TRIPOLI: An Empowered E-Mail Environment
Lauren Weinstein:
“TRIPOLI” — An Empowered E-Mail Environment (Overview):
A key aspect of the Tripoli environment is the concept of a third-party certified, encrypted authentication token that would be cryptographically linked with every e-mail message. Within the Tripoli architecture, this token is referred to by the acronym “PIT” (Payload Identity Token, henceforth referred to as “Pit”) and is at the core of Tripoli. The Pit contains all of the certified information necessary to authenticate the associated message payload.

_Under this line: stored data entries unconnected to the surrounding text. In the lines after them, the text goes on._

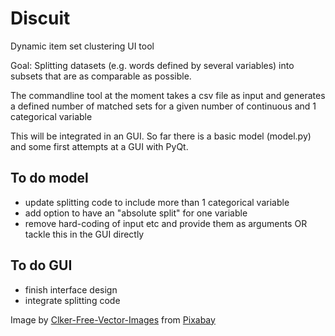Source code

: # Discuit

Dynamic item set clustering UI tool

Goal: Splitting datasets (e.g. words defined by several variables) into subsets that are as comparable as possible.


The commandline tool at the moment takes a csv file as input and generates a defined number of matched sets for a given number of continuous and 1 categorical variable

This will be integrated in an GUI. So far there is a basic model (model.py) and some first attempts at a GUI with PyQt.

## To do model
- update splitting code to include more than 1 categorical variable
- add option to have an "absolute split" for one variable 
- remove hard-coding of input etc and provide them as arguments OR tackle this in the GUI directly

## To do GUI
- finish interface design
- integrate splitting code 


Image by [Clker-Free-Vector-Images](https://pixabay.com/users/clker-free-vector-images-3736/?utm_source=link-attribution&amp;utm_medium=referral&amp;utm_campaign=image&amp;utm_content=304801) from [Pixabay](https://pixabay.com/?utm_source=link-attribution&amp;utm_medium=referral&amp;utm_campaign=image&amp;utm_content=304801)
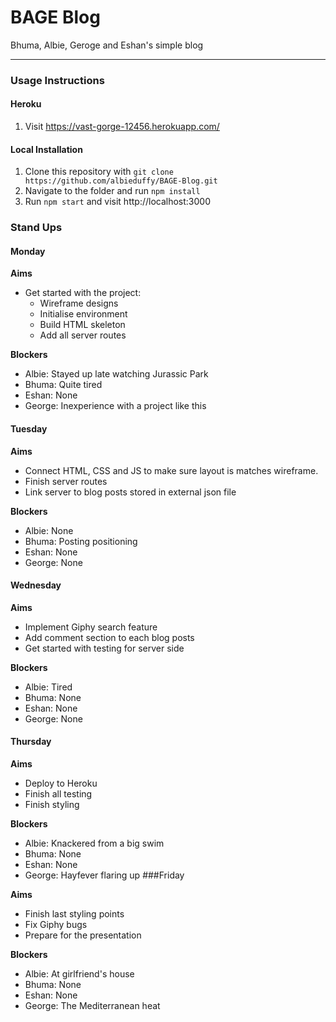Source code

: # BAGE Blog

Bhuma, Albie, Geroge and Eshan's simple blog

***

### Usage Instructions

#### Heroku
1. Visit https://vast-gorge-12456.herokuapp.com/

#### Local Installation

1. Clone this repository with `git clone https://github.com/albieduffy/BAGE-Blog.git`
2. Navigate to the folder and run `npm install`
3. Run `npm start` and visit http://localhost:3000

### Stand Ups

#### Monday

**Aims**
- Get started with the project:
  - Wireframe designs
  - Initialise environment
  - Build HTML skeleton
  - Add all server routes

**Blockers**
- Albie: Stayed up late watching Jurassic Park
- Bhuma: Quite tired
- Eshan: None
- George: Inexperience with a project like this

#### Tuesday

**Aims**
- Connect HTML, CSS and JS to make sure layout is matches wireframe.
- Finish server routes
- Link server to blog posts stored in external json file

**Blockers**
- Albie: None
- Bhuma: Posting positioning
- Eshan: None
- George: None
#### Wednesday

**Aims**
- Implement Giphy search feature
- Add comment section to each blog posts
- Get started with testing for server side

**Blockers**
- Albie: Tired
- Bhuma: None
- Eshan: None
- George: None
#### Thursday

**Aims**
- Deploy to Heroku
- Finish all testing
- Finish styling

**Blockers**
- Albie: Knackered from a big swim
- Bhuma: None
- Eshan: None
- George: Hayfever flaring up
###Friday

**Aims**
- Finish last styling points
- Fix Giphy bugs
- Prepare for the presentation

**Blockers**
- Albie: At girlfriend's house
- Bhuma: None
- Eshan: None
- George: The Mediterranean heat
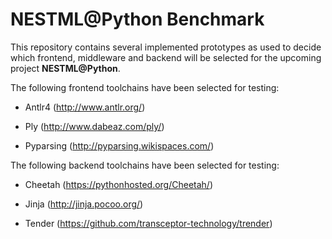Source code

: # NESTML@Python Benchmark

This repository contains several implemented prototypes as used to decide which frontend, middleware and backend will be selected for the upcoming project **NESTML@Python**.


The following frontend toolchains have been selected for testing:


- Antlr4 (http://www.antlr.org/)

- Ply (http://www.dabeaz.com/ply/)

- Pyparsing (http://pyparsing.wikispaces.com/)

The following backend toolchains have been selected for testing:

- Cheetah (https://pythonhosted.org/Cheetah/)

- Jinja (http://jinja.pocoo.org/)

- Tender (https://github.com/transceptor-technology/trender)

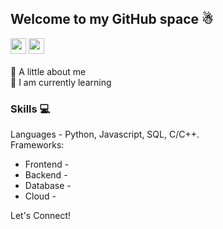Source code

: ## Welcome to my GitHub space ☃
[<img src="https://img.shields.io/badge/LinkedIn-0077B5?logo=linkedin&logoColor=white" height="25" />](https://www.linkedin.com/in/rahul7218/)
<img src="https://img.shields.io/badge/contactme@rahulp.dev-D14836?logo=gmail&logoColor=white" height="25" /> <br><br>
🌟 A little about me<br>
🌱 I am currently learning

### Skills 💻
Languages - Python, Javascript, SQL, C/C++. <br>
Frameworks:
- Frontend - 
- Backend - 
- Database - 
- Cloud - 

<h>Let's Connect!</h>
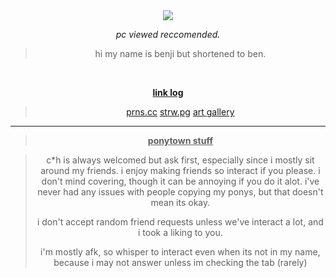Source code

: <div align="center">



<h1 align="center"> </h1>


<br />

<img src="https://komarev.com/ghpvc/?username=artfufu&base=7906&color=grey&label=CoolPeople">

*pc viewed reccomended.*

 > hi my name is benji but shortened to ben.



<br>

<ins>**link log**</ins>

> [prns.cc](https://pronouns.cc/@shedletskying) [strw.pg](https://tenshadows.straw.page/) [art gallery](https://bensartgallery.straw.page/)



***
> <ins>**ponytown stuff**</ins>

> c*h is always welcomed but ask first, especially since i mostly sit around my friends. i enjoy making friends so interact if you please. i don't mind covering, though it can be annoying if you do it alot. i've never had any issues with people copying my ponys, but that doesn't mean its okay.
>
> i don't accept random friend requests unless we've interact a lot, and i took a liking to you. 
>
> i'm mostly afk, so whisper to interact even when its not in my name, because i may not answer unless im checking the tab (rarely)
> 




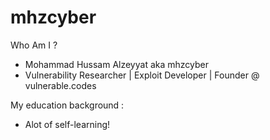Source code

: # mhzcyber


Who Am I ? 

- Mohammad Hussam Alzeyyat aka mhzcyber
- Vulnerability Researcher | Exploit Developer | Founder @ vulnerable.codes
  
  
My education background :

- Alot of self-learning!
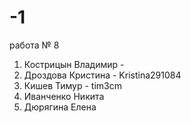 # -1
работа № 8
1. Кострицын Владимир - 
2. Дроздова Кристина - Kristina291084
3. Кишев Тимур - tim3cm
4. Иванченко Никита 
5. Дюрягина Елена
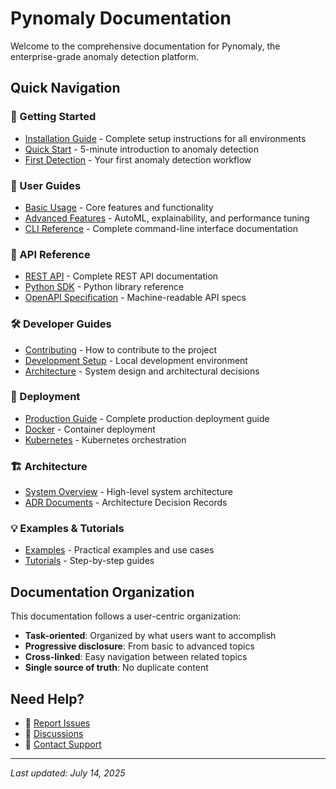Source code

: # Pynomaly Documentation

Welcome to the comprehensive documentation for Pynomaly, the enterprise-grade anomaly detection platform.

## Quick Navigation

### 🚀 Getting Started
- [Installation Guide](getting-started/installation.md) - Complete setup instructions for all environments
- [Quick Start](getting-started/quickstart.md) - 5-minute introduction to anomaly detection
- [First Detection](getting-started/first-detection.md) - Your first anomaly detection workflow

### 📖 User Guides
- [Basic Usage](user-guides/basic-usage.md) - Core features and functionality
- [Advanced Features](user-guides/advanced-features.md) - AutoML, explainability, and performance tuning
- [CLI Reference](user-guides/cli-reference.md) - Complete command-line interface documentation

### 🔌 API Reference
- [REST API](api-reference/rest-api.md) - Complete REST API documentation
- [Python SDK](api-reference/python-sdk.md) - Python library reference
- [OpenAPI Specification](api-reference/openapi-spec/) - Machine-readable API specs

### 🛠️ Developer Guides
- [Contributing](developer-guides/contributing.md) - How to contribute to the project
- [Development Setup](developer-guides/development-setup.md) - Local development environment
- [Architecture](developer-guides/architecture/) - System design and architectural decisions

### 🚀 Deployment
- [Production Guide](deployment/production-guide.md) - Complete production deployment guide
- [Docker](deployment/docker.md) - Container deployment
- [Kubernetes](deployment/kubernetes.md) - Kubernetes orchestration

### 🏗️ Architecture
- [System Overview](architecture/overview.md) - High-level system architecture
- [ADR Documents](architecture/adr/) - Architecture Decision Records

### 💡 Examples & Tutorials
- [Examples](examples/) - Practical examples and use cases
- [Tutorials](examples/tutorials/) - Step-by-step guides

## Documentation Organization

This documentation follows a user-centric organization:

- **Task-oriented**: Organized by what users want to accomplish
- **Progressive disclosure**: From basic to advanced topics
- **Cross-linked**: Easy navigation between related topics
- **Single source of truth**: No duplicate content

## Need Help?

- 🐛 [Report Issues](https://github.com/elgerytme/Pynomaly/issues)
- 💬 [Discussions](https://github.com/elgerytme/Pynomaly/discussions)
- 📧 [Contact Support](mailto:support@pynomaly.com)

---
*Last updated: July 14, 2025*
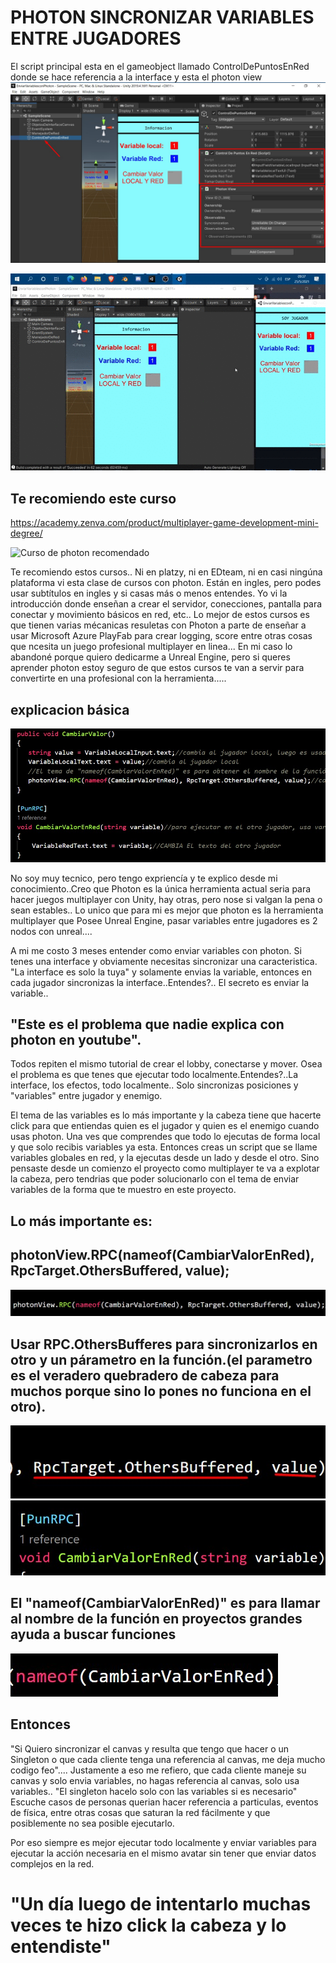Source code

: # PHOTON SINCRONIZAR VARIABLES ENTRE JUGADORES

El script principal esta en el gameobject llamado ControlDePuntosEnRed donde se hace referencia a la interface y esta el photon view
![VariablesYTextos](https://github.com/kone9/PhotonEnviarVariablesEntreJugadores/blob/main/interfaceUnity.jpg)

![VariablesYTextosGIF](https://github.com/kone9/PhotonEnviarVariablesEntreJugadores/blob/main/photonSincronizarVariables.gif)





## Te recomiendo este curso
https://academy.zenva.com/product/multiplayer-game-development-mini-degree/
 
 ![Curso de photon recomendado](https://github.com/kone9/PhotonEnviarVariablesEntreJugadores/blob/main/curso%20de%20photon.gif)

 Te recomiendo estos cursos.. Ni en platzy, ni en EDteam, ni en casi ningúna plataforma vi esta clase de cursos con photon. Están en ingles, pero podes usar subtítulos en ingles y si casas más o menos entendes. Yo vi la introducción donde enseñan a crear el servidor, conecciones, pantalla para conectar y movimiento básicos en red, etc.. Lo mejor de estos cursos es que tienen varias mécanicas resuletas con Photon a parte de enseñar a usar Microsoft Azure PlayFab para crear logging, score entre otras cosas que ncesita un juego profesional multiplayer en linea... En mi caso lo abandoné porque quiero dedicarme a Unreal Engine, pero si queres aprender photon estoy seguro de que estos cursos te van a servir para convertirte en una profesional con la herramienta.....




## explicacion básica
 ![Curso de photon recomendado](https://github.com/kone9/PhotonEnviarVariablesEntreJugadores/blob/main/codigo%20principal.jpg)

No soy muy tecnico, pero tengo expriencía y te explico desde mi conocimiento..Creo que Photon es la única herramienta actual seria para hacer juegos multiplayer con Unity, hay otras, pero nose si valgan la pena o sean estables.. Lo unico que para mi es mejor que photon es la herramienta multiplayer que Posee Unreal Engine, pasar variables entre jugadores es 2 nodos con unreal....

A mi me costo 3 meses entender como enviar variables con photon.
Si tenes una interface y obviamente necesitas sincronizar una caracteristica. "La interface es solo la tuya" y solamente envias la variable, entonces en cada jugador sincronizas la interface..Entendes?.. El secreto es enviar la variable.. 

## "Este es el problema que nadie explica con photon en youtube".
 Todos repiten el mismo tutorial de crear el lobby, conectarse y mover. Osea el problema es que tenes que ejecutar todo localmente.Entendes?..La interface, los efectos, todo localmente.. Solo sincronizas posiciones y "variables" entre jugador y enemigo.
 
 El tema de las variables es lo más importante y la cabeza tiene que hacerte click para que entiendas quien es el jugador y quien es el enemigo cuando usas photon. Una ves que comprendes que todo lo ejecutas de forma local y que solo recibis variables ya esta. Entonces creas un script que se llame variables globales en red, y la ejecutas desde un lado y desde el otro. Sino pensaste desde un comienzo el proyecto como multiplayer te va a explotar la cabeza, pero tendrias que poder solucionarlo con el tema de enviar variables de la forma que te muestro en este proyecto.


## Lo más importante es:
## photonView.RPC(nameof(CambiarValorEnRed), RpcTarget.OthersBuffered, value);
![Curso de photon recomendado](https://github.com/kone9/PhotonEnviarVariablesEntreJugadores/blob/main/photonView.RPC.jpg)

## Usar RPC.OthersBufferes para sincronizarlos en otro y un párametro en la función.(el parametro es el veradero quebradero de cabeza para muchos porque sino lo pones no funciona en el otro).
![Curso de photon recomendado](https://github.com/kone9/PhotonEnviarVariablesEntreJugadores/blob/main/Parametros%20necesarios%20para%20ejecutar%20en%20otro.jpg)
![Curso de photon recomendado](https://github.com/kone9/PhotonEnviarVariablesEntreJugadores/blob/main/funcionLlamada.jpg)


## El "nameof(CambiarValorEnRed)" es para llamar al nombre de la función en proyectos grandes ayuda a buscar funciones
![Curso de photon recomendado](https://github.com/kone9/PhotonEnviarVariablesEntreJugadores/blob/main/nameOf.jpg)


## Entonces

"Si Quiero sincronizar el canvas y resulta que tengo que hacer o un Singleton o que cada cliente tenga una referencia al canvas, me deja mucho codigo feo"....
Justamente a eso me refiero, que cada cliente maneje su canvas y solo envia variables, no hagas referencia al canvas, solo usa variables.. "El singleton hacelo solo con las variables si es necesario"
Escuche casos de personas querian hacer referencia a particulas, eventos de física, entre otras cosas que
saturan la red fácilmente y que posiblemente no sea posible ejecutarlo.

 Por eso siempre es mejor ejecutar todo localmente y enviar variables para ejecutar la acción necesaria en el mismo avatar sin tener que enviar datos complejos en la red.

# "Un día luego de intentarlo muchas veces te hizo click la cabeza y lo entendiste"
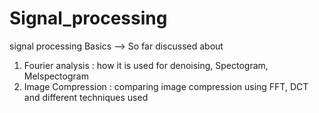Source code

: # Signal_processing
signal processing Basics --> So far discussed about
1. Fourier analysis : how it is used for denoising, Spectogram, Melspectogram
2. Image Compression : comparing image compression using FFT, DCT and different techniques used 
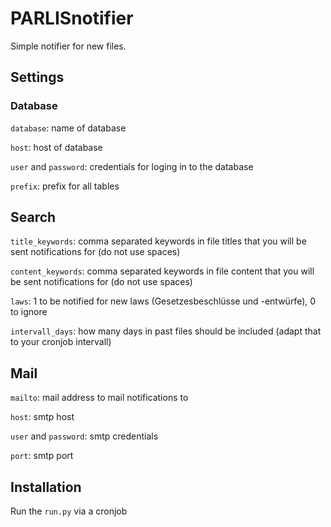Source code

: # PARLISnotifier

Simple notifier for new files. 

## Settings

### Database

`database`: name of database

`host`: host of database

`user` and `password`: credentials for loging in to the database

`prefix`: prefix for all tables

## Search

`title_keywords`: comma separated keywords in file titles that you will be sent notifications for (do not use spaces)

`content_keywords`: comma separated keywords in file content that you will be sent notifications for (do not use spaces)

`laws`: 1 to be notified for new laws (Gesetzesbeschlüsse und -entwürfe), 0 to ignore

`intervall_days`: how many days in past files should be included (adapt that to your cronjob intervall)

## Mail

`mailto`: mail address to mail notifications to

`host`: smtp host

`user` and `password`: smtp credentials

`port`: smtp port

## Installation

Run the `run.py` via a cronjob
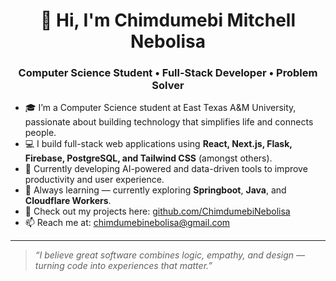 <div align="center">

# 👋 Hi, I'm Chimdumebi Mitchell Nebolisa  
### Computer Science Student • Full-Stack Developer • Problem Solver

</div>

- 🎓 I’m a Computer Science student at East Texas A&M University, passionate about building technology that simplifies life and connects people.  
- 💻 I build full-stack web applications using **React, Next.js, Flask, Firebase, PostgreSQL, and Tailwind CSS** (amongst others).  
- 🚀 Currently developing AI-powered and data-driven tools to improve productivity and user experience.  
- 🧠 Always learning — currently exploring **Springboot**, **Java**, and **Cloudflare Workers**.  
- 📂 Check out my projects here: [github.com/ChimdumebiNebolisa](https://github.com/ChimdumebiNebolisa)  
- 📫 Reach me at: [chimdumebinebolisa@gmail.com](mailto:chimdumebinebolisa@gmail.com)

---

> _“I believe great software combines logic, empathy, and design — turning code into experiences that matter.”_
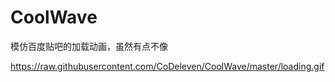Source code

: # CoolWave
模仿百度贴吧的加载动画，虽然有点不像

https://raw.githubusercontent.com/CoDeleven/CoolWave/master/loading.gif
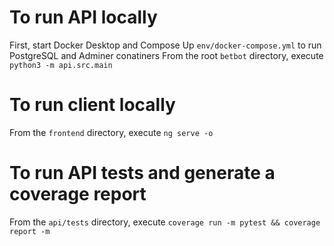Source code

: # To run API locally
First, start Docker Desktop and Compose Up `env/docker-compose.yml` to run PostgreSQL and Adminer conatiners
From the root `betbot` directory, execute `python3 -m api.src.main`
# To run client locally
From the `frontend` directory, execute `ng serve -o`
# To run API tests and generate a coverage report
From the `api/tests` directory, execute `coverage run -m pytest && coverage report -m`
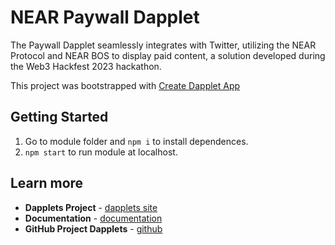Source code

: # NEAR Paywall Dapplet

The Paywall Dapplet seamlessly integrates with Twitter, utilizing the NEAR Protocol and NEAR BOS to display paid content, a solution developed during the Web3 Hackfest 2023 hackathon.

This project was bootstrapped with [Create Dapplet App](https://github.com/dapplets/create-dapplet-app)


## Getting Started

1.  Go to module folder and `npm i` to install dependences.  
2.  `npm start` to run module at localhost.

## Learn more

* **Dapplets Project** - [dapplets site](https://dapplets.org/)
* **Documentation** - [documentation](https://docs.dapplets.org/docs/)
* **GitHub Project Dapplets** - [github](https://github.com/dapplets)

The sorts of information within the Pit include authenticating identity information, special or extra capability data, the level of identity authentication in force for this particular Pit and its associated message payload, and potentially a wide range of other related data to be defined in a continually extensible manner.
…
It is anticipated that in most cases, in order for the sender of an e-mail message to become initially certified by a Pit Certification Authority (PCA), the sender would need to first formally accept Terms of Service (ToS) that may well prohibit the sending of spam, and equally importantly, would authorize the certification authority to “downgrade” the sender’s authentication certification in the case of spam or other ToS violations.
…
Again, the overriding principle in Tripoli is that the receiver of e-mail makes the decisions and decides which messages they are willing to receive. Senders of e-mail are free to try proceed as they wish, but their ability to have their messages transmitted, received, and read will be ultimately controlled by e-mail receivers and readers.